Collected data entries
-----

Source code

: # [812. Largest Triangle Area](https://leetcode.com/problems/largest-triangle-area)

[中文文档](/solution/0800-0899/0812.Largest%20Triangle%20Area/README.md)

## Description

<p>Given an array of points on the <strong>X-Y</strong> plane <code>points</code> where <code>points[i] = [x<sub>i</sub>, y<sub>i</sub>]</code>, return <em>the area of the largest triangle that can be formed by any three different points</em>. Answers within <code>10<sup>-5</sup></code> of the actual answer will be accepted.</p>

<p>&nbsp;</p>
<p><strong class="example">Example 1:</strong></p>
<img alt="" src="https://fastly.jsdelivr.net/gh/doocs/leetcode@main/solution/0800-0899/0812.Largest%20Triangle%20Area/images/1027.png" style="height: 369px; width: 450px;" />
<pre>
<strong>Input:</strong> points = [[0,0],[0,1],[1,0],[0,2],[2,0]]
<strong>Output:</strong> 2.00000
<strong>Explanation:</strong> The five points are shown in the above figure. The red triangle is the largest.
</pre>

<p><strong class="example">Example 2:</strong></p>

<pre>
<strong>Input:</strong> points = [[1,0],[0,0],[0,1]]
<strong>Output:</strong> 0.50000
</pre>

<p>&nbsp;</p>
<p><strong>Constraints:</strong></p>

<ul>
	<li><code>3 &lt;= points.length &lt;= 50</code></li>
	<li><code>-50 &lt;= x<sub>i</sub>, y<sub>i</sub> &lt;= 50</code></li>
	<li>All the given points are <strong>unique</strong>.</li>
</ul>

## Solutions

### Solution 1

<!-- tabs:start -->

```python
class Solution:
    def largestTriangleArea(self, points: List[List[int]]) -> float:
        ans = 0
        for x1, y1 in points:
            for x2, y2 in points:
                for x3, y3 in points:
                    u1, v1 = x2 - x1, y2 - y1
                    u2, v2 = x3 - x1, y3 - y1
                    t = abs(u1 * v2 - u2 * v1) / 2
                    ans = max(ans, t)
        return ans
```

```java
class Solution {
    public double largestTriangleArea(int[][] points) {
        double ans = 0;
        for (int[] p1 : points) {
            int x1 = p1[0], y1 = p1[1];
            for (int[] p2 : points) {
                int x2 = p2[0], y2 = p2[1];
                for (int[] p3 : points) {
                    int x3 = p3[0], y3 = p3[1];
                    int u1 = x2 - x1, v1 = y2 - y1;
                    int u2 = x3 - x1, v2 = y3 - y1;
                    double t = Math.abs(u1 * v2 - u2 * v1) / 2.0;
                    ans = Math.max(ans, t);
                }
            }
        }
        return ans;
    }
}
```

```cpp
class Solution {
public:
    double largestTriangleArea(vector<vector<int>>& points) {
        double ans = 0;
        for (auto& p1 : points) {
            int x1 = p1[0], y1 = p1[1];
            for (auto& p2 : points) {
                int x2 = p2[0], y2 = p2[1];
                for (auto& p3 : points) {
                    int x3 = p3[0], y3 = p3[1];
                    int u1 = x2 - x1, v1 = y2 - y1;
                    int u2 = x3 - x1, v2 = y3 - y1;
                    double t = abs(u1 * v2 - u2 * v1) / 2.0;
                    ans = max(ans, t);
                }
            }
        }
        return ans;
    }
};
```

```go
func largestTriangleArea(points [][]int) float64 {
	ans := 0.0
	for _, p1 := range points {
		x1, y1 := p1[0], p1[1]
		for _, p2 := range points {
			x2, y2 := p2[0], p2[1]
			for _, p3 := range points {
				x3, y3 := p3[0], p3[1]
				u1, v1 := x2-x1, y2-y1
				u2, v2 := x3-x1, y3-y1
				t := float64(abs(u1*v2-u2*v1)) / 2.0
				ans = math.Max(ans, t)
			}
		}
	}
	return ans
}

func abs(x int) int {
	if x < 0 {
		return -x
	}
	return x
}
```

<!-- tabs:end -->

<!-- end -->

-----

PROBLEM REQUIREMENTS
In full and without alteration, retype the entries above.

REPLY
Source code

: # [812. Largest Triangle Area](https://leetcode.com/problems/largest-triangle-area)

[中文文档](/solution/0800-0899/0812.Largest%20Triangle%20Area/README.md)

## Description

<p>Given an array of points on the <strong>X-Y</strong> plane <code>points</code> where <code>points[i] = [x<sub>i</sub>, y<sub>i</sub>]</code>, return <em>the area of the largest triangle that can be formed by any three different points</em>. Answers within <code>10<sup>-5</sup></code> of the actual answer will be accepted.</p>

<p>&nbsp;</p>
<p><strong class="example">Example 1:</strong></p>
<img alt="" src="https://fastly.jsdelivr.net/gh/doocs/leetcode@main/solution/0800-0899/0812.Largest%20Triangle%20Area/images/1027.png" style="height: 369px; width: 450px;" />
<pre>
<strong>Input:</strong> points = [[0,0],[0,1],[1,0],[0,2],[2,0]]
<strong>Output:</strong> 2.00000
<strong>Explanation:</strong> The five points are shown in the above figure. The red triangle is the largest.
</pre>

<p><strong class="example">Example 2:</strong></p>

<pre>
<strong>Input:</strong> points = [[1,0],[0,0],[0,1]]
<strong>Output:</strong> 0.50000
</pre>

<p>&nbsp;</p>
<p><strong>Constraints:</strong></p>

<ul>
	<li><code>3 &lt;= points.length &lt;= 50</code></li>
	<li><code>-50 &lt;= x<sub>i</sub>, y<sub>i</sub> &lt;= 50</code></li>
	<li>All the given points are <strong>unique</strong>.</li>
</ul>

## Solutions

### Solution 1

<!-- tabs:start -->

```python
class Solution:
    def largestTriangleArea(self, points: List[List[int]]) -> float:
        ans = 0
        for x1, y1 in points:
            for x2, y2 in points:
                for x3, y3 in points:
                    u1, v1 = x2 - x1, y2 - y1
                    u2, v2 = x3 - x1, y3 - y1
                    t = abs(u1 * v2 - u2 * v1) / 2
                    ans = max(ans, t)
        return ans
```

```java
class Solution {
    public double largestTriangleArea(int[][] points) {
        double ans = 0;
        for (int[] p1 : points) {
            int x1 = p1[0], y1 = p1[1];
            for (int[] p2 : points) {
                int x2 = p2[0], y2 = p2[1];
                for (int[] p3 : points) {
                    int x3 = p3[0], y3 = p3[1];
                    int u1 = x2 - x1, v1 = y2 - y1;
                    int u2 = x3 - x1, v2 = y3 - y1;
                    double t = Math.abs(u1 * v2 - u2 * v1) / 2.0;
                    ans = Math.max(ans, t);
                }
            }
        }
        return ans;
    }
}
```

```cpp
class Solution {
public:
    double largestTriangleArea(vector<vector<int>>& points) {
        double ans = 0;
        for (auto& p1 : points) {
            int x1 = p1[0], y1 = p1[1];
            for (auto& p2 : points) {
                int x2 = p2[0], y2 = p2[1];
                for (auto& p3 : points) {
                    int x3 = p3[0], y3 = p3[1];
                    int u1 = x2 - x1, v1 = y2 - y1;
                    int u2 = x3 - x1, v2 = y3 - y1;
                    double t = abs(u1 * v2 - u2 * v1) / 2.0;
                    ans = max(ans, t);
                }
            }
        }
        return ans;
    }
};
```

```go
func largestTriangleArea(points [][]int) float64 {
	ans := 0.0
	for _, p1 := range points {
		x1, y1 := p1[0], p1[1]
		for _, p2 := range points {
			x2, y2 := p2[0], p2[1]
			for _, p3 := range points {
				x3, y3 := p3[0], p3[1]
				u1, v1 := x2-x1, y2-y1
				u2, v2 := x3-x1, y3-y1
				t := float64(abs(u1*v2-u2*v1)) / 2.0
				ans = math.Max(ans, t)
			}
		}
	}
	return ans
}

func abs(x int) int {
	if x < 0 {
		return -x
	}
	return x
}
```

<!-- tabs:end -->

<!-- end -->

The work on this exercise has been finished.